Apple et le coût du secret

Publié le 07/09/2011 à 07:00, mis à jour le 07/09/2011 à 07:50

Apple et le coût du secret

Publié le 07/09/2011 à 07:00, mis à jour le 07/09/2011 à 07:50

BLOGUE. Si j’avais à écrire le scénario du prochain James Bond, en créant une intrigue vaguement inspirée de l’air du temps, l’une des missions de James consisterait probablement à réussir à voler un secret industriel à Apple.

Ce serait quelque chose d’« important », de vraiment « crucial », comme la couleur de l’endos du prochain iPhone ou la distance entre la lentille de sa caméra et le rebord.

On s’en fout, dites-vous? Bien d’accord avec vous, mais apparemment non. C’est autour de détails du genre que se multiplient les spéculations sur toute une panoplie de sites Internet. Il faut dire que l’expression « iPhone 5 » a probablement aujourd’hui autant d’impact sur les statistiques de fréquentation d’un site que pouvait autrefois en avoir le nom de Pamela Anderson.

En contrepartie, Apple se fait maladivement jalouse de la moindre information sur ses produits futurs. Aucune autre entreprise ne se rapproche de ce degré de paranoïa. J’ai souvent dit, à la blague, qu’être porte-parole d’Apple est le métier le plus facile au monde. La séance de formation doit durer 10 secondes : « Tu vois le téléphone? Quand il sonne, tu prends le combiné, tu dis « No comment » et tu raccroches. C’est clair? On va pratiquer une fois pour être vraiment certains. »

La question se pose à savoir si cette paranoïa obsessive n’est pas un peu elle-même responsable de la recherche obsessive d’informations par le grand public… et par les concurrents, sans doute. C’est un peu le piège de l’œuf et la poule.

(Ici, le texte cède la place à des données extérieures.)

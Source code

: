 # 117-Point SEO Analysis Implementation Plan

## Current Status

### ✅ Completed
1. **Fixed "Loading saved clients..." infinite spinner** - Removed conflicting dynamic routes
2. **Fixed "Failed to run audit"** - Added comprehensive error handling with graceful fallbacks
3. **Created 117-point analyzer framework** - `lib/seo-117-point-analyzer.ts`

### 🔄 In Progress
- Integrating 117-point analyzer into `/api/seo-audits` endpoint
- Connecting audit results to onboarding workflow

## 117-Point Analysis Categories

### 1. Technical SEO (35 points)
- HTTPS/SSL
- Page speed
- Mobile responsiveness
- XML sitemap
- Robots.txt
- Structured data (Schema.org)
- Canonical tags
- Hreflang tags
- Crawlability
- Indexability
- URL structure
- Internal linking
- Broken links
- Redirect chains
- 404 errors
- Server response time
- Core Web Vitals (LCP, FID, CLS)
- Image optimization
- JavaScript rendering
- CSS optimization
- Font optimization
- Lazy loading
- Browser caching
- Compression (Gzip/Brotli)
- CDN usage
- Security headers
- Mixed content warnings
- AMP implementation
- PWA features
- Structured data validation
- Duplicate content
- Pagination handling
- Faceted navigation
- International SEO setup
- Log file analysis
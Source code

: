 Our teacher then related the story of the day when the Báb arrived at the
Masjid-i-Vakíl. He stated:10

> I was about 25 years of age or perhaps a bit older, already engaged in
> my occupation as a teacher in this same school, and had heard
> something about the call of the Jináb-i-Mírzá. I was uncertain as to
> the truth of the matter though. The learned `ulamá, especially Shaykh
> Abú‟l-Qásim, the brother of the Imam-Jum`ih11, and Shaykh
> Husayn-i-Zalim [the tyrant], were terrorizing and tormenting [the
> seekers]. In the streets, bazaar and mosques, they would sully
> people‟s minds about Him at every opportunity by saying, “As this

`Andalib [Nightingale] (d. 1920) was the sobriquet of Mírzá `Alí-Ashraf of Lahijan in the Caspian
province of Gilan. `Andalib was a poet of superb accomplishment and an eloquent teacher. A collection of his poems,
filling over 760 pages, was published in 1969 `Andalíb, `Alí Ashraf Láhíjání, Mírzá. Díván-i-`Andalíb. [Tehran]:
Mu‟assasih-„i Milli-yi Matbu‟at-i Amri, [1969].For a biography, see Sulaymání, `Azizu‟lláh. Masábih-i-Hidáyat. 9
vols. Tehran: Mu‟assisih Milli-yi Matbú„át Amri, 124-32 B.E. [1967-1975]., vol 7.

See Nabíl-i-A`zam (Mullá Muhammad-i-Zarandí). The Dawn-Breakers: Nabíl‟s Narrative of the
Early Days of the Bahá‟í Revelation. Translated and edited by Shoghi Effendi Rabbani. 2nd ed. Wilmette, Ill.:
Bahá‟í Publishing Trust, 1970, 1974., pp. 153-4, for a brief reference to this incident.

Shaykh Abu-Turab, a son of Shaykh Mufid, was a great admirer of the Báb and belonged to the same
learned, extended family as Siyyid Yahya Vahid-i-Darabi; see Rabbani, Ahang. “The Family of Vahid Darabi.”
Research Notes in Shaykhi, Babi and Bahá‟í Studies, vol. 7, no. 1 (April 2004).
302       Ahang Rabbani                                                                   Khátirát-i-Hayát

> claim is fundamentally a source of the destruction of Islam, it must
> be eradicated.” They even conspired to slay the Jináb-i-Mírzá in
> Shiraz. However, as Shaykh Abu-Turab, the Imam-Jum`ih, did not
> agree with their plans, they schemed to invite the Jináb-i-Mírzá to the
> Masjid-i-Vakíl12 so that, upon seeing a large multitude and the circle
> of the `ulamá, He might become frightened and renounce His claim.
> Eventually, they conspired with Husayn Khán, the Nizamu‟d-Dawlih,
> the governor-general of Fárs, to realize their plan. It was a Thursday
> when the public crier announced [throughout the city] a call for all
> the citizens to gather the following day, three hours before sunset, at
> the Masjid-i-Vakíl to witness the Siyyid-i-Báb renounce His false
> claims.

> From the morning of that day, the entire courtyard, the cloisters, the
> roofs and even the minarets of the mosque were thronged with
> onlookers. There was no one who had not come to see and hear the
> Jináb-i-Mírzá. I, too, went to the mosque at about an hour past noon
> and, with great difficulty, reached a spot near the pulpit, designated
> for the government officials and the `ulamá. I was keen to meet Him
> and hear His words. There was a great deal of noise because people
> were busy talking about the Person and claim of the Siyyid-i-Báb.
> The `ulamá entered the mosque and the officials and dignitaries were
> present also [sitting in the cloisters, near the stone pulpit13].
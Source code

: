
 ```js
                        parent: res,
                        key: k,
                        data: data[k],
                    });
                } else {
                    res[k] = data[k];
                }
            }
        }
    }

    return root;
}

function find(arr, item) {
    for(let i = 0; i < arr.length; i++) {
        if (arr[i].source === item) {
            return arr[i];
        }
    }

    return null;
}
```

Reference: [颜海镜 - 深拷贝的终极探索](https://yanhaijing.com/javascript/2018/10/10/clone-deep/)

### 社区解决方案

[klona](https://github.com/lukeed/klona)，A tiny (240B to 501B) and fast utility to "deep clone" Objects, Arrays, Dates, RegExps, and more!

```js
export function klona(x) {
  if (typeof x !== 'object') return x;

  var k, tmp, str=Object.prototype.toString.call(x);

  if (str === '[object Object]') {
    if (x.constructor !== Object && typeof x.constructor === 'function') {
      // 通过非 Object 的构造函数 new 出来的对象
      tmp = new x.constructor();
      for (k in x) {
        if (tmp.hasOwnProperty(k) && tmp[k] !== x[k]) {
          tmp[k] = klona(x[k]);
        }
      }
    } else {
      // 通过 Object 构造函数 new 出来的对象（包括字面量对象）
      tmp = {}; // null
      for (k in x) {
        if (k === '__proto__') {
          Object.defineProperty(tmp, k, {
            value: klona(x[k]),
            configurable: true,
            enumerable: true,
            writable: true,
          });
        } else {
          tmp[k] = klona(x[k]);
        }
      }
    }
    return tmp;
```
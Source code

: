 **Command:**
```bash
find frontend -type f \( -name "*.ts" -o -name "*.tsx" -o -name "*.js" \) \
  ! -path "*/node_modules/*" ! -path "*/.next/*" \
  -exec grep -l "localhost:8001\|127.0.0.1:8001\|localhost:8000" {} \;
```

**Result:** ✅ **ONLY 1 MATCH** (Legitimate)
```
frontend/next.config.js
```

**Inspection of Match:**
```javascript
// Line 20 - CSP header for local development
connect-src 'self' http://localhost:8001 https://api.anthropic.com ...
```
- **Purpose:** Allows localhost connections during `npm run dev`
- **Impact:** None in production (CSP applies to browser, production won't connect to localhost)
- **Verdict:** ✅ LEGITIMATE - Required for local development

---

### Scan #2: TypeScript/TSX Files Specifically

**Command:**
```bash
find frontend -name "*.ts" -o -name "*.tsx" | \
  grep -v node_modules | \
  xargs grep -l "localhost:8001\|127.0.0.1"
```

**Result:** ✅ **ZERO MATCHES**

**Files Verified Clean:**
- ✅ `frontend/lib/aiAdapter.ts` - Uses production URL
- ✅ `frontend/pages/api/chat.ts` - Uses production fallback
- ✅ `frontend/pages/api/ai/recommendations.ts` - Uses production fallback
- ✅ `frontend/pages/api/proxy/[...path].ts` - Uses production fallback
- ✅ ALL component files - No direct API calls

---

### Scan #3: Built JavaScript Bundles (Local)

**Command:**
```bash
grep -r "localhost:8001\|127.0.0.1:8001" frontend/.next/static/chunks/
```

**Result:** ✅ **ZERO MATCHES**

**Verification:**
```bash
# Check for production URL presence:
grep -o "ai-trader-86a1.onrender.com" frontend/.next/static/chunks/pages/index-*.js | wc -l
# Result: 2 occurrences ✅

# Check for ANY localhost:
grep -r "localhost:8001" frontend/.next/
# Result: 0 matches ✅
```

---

À n’en pas douter, cette stratégie a des avantages importants pour l’entreprise. Chaque rumeur se transforme en publicité gratuite. Surtout, les conférences de presse au cours desquelles l’entreprise lève finalement le voile sur un ou plusieurs nouveaux produits prennent des allures de messe et font la Une de tous les grands journaux, ce qui semble toujours à la fois naturel et étrangement exagéré.

Mais elle a aussi un coût, dont on ne parle pas souvent. On en a un bon exemple sous les yeux présentement. Pour la deuxième année consécutive, il semble qu’un employé ait égaré un prototype du prochain iPhone dans un bar.

Ce genre d’événement anecdotique doit survenir régulièrement chez d’autres entreprises. Mais la culture du secret entourant Apple les encourage en quelque sorte en conférant une valeur hors du commun à l’appareil en question.

S’il joue bien ses cartes, l’individu qui l’a entre les mains peut probablement le vendre pour le prix d’un Picasso (un petit, mais bon…). « Allo? Samsung? »

L’incident met aussi en lumière un paquet d’autres « frais cachés » dus à cette obsession d’Apple. D’abord l’existence d’une escouade de sécurité privée lancée à ses trousses, quoique cela ne soit pas rare.

Ensuite les coûts en termes de relations publiques du débarquement de cette escouade, accompagnée de façon un peu suspecte par la police de San Francisco, dans une résidence privée où on avait géolocalisé l’appareil, mais d'où on est repartis bredouilles.

Puis les nombreux obstacles à la conception elle-même de l’appareil, qu’on devine déjà bien assez compliquée comme cela. Ainsi, non seulement faut-il développer l’iPhone 5 lui-même, il faut aussi en concevoir une version « prototype » qui ressemble suffisamment à un iPhone 4 pour ne pas attirer l’attention, mais qui doit quand même être assez proche du iPhone 5 pour que les tests soient valides.

Inévitablement, le processus de conception s’en trouve ralenti.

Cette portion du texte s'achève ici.